(Data Opens)

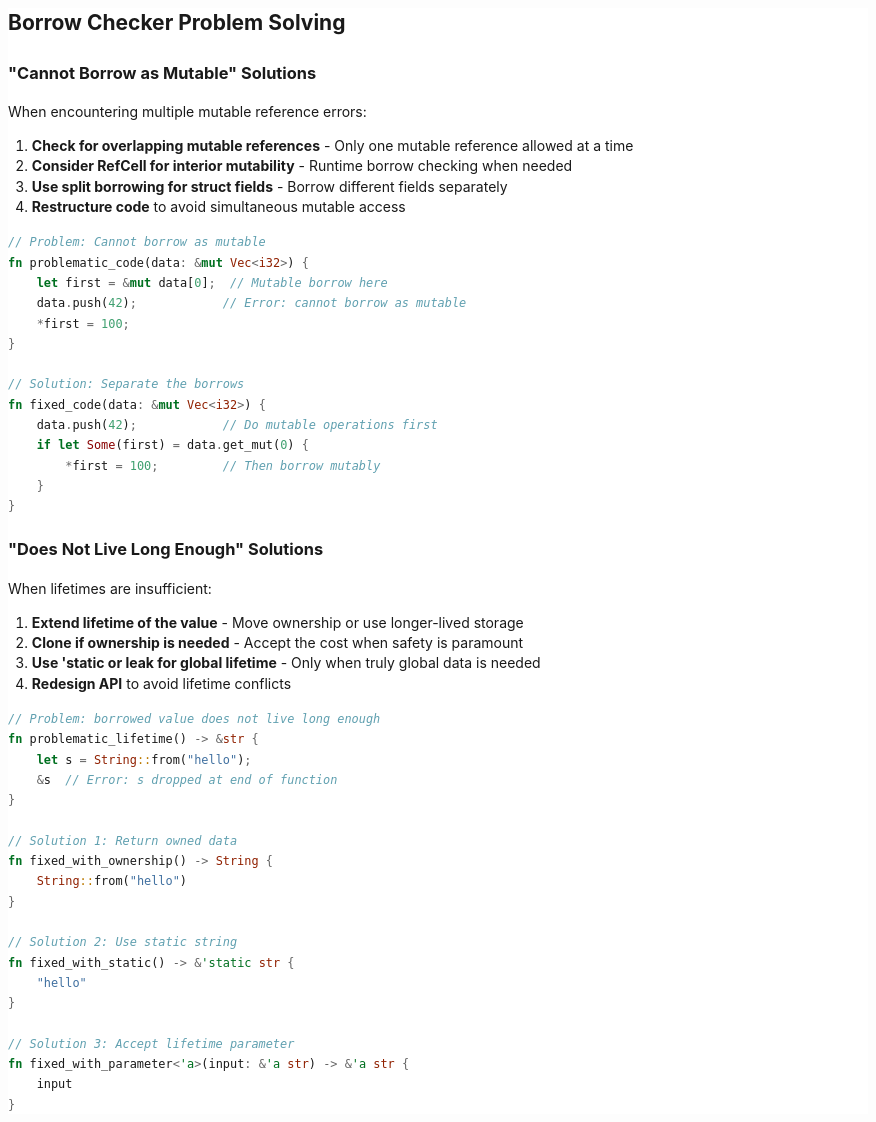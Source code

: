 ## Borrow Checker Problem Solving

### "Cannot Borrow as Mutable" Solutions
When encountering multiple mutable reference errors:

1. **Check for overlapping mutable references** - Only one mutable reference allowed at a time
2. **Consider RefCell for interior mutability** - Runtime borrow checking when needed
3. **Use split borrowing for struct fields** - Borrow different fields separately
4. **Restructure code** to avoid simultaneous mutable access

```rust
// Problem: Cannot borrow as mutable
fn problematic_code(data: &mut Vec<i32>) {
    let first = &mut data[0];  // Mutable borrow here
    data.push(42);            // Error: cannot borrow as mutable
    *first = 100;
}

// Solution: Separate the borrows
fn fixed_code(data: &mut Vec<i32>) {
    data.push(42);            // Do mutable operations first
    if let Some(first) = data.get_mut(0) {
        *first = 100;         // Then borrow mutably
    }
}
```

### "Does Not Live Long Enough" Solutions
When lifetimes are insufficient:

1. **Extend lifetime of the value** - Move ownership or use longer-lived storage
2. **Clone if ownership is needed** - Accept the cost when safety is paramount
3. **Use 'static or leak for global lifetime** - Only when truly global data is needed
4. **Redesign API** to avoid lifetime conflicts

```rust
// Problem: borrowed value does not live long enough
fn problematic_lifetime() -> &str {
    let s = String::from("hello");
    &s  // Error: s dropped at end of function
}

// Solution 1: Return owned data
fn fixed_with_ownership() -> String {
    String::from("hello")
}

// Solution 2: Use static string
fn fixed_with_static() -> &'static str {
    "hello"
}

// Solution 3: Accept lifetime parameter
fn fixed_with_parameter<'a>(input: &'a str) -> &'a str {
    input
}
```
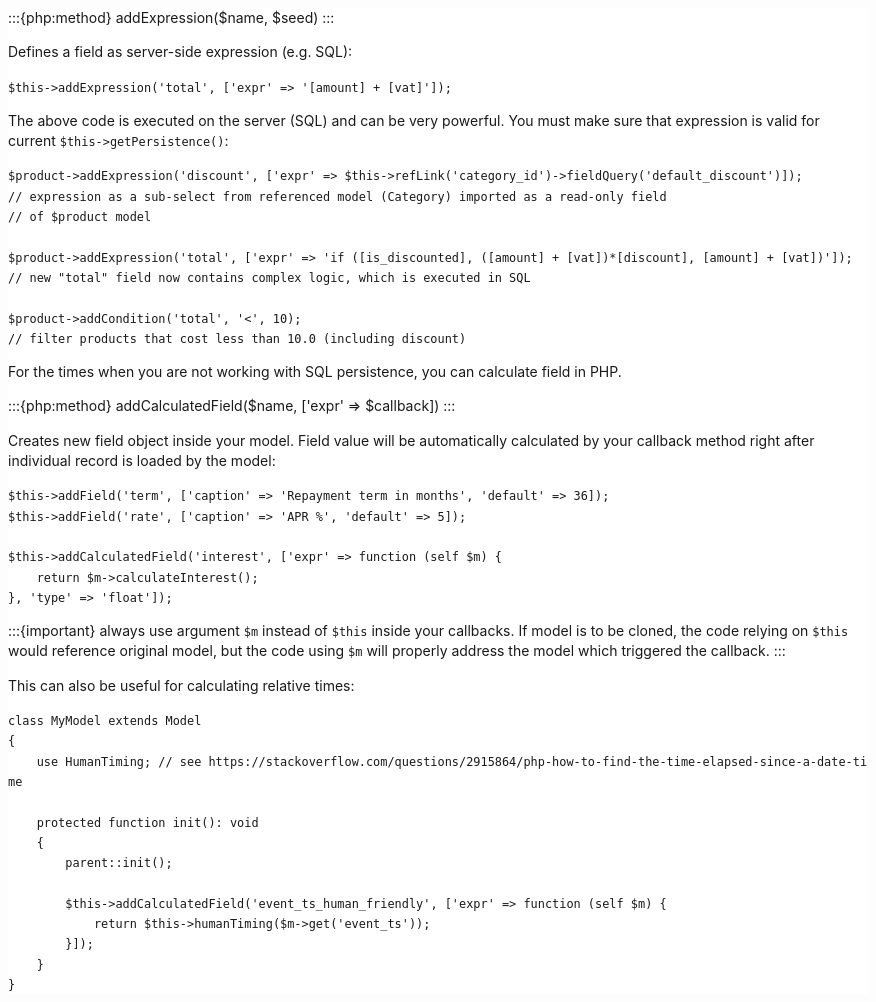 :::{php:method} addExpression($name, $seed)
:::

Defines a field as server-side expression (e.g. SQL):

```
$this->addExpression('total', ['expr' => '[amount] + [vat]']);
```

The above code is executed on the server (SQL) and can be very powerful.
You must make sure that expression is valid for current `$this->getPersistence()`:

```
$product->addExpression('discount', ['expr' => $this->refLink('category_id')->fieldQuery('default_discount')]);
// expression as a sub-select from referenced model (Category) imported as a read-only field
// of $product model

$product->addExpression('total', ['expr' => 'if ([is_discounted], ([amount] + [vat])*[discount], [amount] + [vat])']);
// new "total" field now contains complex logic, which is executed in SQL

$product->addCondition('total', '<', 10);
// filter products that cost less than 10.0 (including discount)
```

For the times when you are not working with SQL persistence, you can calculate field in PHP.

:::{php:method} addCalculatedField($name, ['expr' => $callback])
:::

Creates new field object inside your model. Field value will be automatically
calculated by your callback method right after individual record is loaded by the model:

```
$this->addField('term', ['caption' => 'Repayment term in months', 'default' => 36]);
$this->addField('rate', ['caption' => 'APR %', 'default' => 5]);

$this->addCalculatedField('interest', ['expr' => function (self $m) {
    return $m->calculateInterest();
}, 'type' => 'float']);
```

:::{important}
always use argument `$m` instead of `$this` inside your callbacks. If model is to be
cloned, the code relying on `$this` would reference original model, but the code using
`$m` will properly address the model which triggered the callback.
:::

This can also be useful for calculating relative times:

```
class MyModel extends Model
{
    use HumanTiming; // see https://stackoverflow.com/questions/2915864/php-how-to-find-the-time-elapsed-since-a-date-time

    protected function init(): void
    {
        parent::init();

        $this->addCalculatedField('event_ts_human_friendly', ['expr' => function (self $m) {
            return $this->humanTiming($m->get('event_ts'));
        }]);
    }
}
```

(Data Closes)

* _Activity_: Go through the entries above and copy each line holding the string "total".

* _Result of the exercise_:
$this->addExpression('total', ['expr' => '[amount] + [vat]']);
$product->addExpression('total', ['expr' => 'if ([is_discounted], ([amount] + [vat])*[discount], [amount] + [vat])']);
// new "total" field now contains complex logic, which is executed in SQL
$product->addCondition('total', '<', 10);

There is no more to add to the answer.